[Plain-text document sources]
>>>

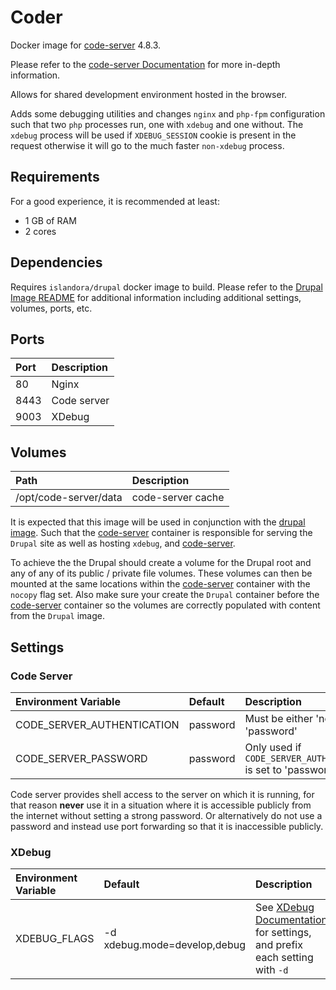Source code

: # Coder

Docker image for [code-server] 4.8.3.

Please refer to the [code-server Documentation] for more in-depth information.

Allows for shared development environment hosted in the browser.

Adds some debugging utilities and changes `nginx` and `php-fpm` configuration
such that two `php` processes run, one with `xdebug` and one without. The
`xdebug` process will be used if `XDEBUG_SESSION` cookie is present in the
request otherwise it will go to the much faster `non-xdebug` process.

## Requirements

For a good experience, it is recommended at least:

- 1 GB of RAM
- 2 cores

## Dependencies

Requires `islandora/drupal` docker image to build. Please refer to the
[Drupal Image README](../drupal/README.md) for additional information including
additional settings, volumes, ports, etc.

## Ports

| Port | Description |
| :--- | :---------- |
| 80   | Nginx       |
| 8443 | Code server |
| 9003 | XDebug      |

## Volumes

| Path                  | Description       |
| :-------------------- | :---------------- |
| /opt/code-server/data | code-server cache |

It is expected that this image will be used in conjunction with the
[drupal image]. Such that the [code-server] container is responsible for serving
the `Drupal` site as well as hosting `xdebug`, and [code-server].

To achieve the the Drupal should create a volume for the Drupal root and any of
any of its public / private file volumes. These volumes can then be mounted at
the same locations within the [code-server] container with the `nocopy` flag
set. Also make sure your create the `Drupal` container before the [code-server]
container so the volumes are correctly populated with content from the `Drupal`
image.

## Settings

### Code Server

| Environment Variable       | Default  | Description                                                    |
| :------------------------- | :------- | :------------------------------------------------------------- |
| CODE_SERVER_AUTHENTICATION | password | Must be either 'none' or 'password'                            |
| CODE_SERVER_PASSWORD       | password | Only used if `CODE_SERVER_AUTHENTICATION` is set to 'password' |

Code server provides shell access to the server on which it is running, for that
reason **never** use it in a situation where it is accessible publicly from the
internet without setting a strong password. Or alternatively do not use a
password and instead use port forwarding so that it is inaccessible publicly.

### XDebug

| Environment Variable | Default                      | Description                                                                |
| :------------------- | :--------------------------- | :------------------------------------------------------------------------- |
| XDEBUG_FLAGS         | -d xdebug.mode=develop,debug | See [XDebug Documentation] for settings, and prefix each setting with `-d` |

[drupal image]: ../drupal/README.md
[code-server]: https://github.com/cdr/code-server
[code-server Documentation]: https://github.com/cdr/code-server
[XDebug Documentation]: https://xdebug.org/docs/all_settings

<<<

To do: Within the entries, find all lines holding "container" and copy each one.

Problem solution:
[drupal image]. Such that the [code-server] container is responsible for serving
the same locations within the [code-server] container with the `nocopy` flag
set. Also make sure your create the `Drupal` container before the [code-server]
container so the volumes are correctly populated with content from the `Drupal`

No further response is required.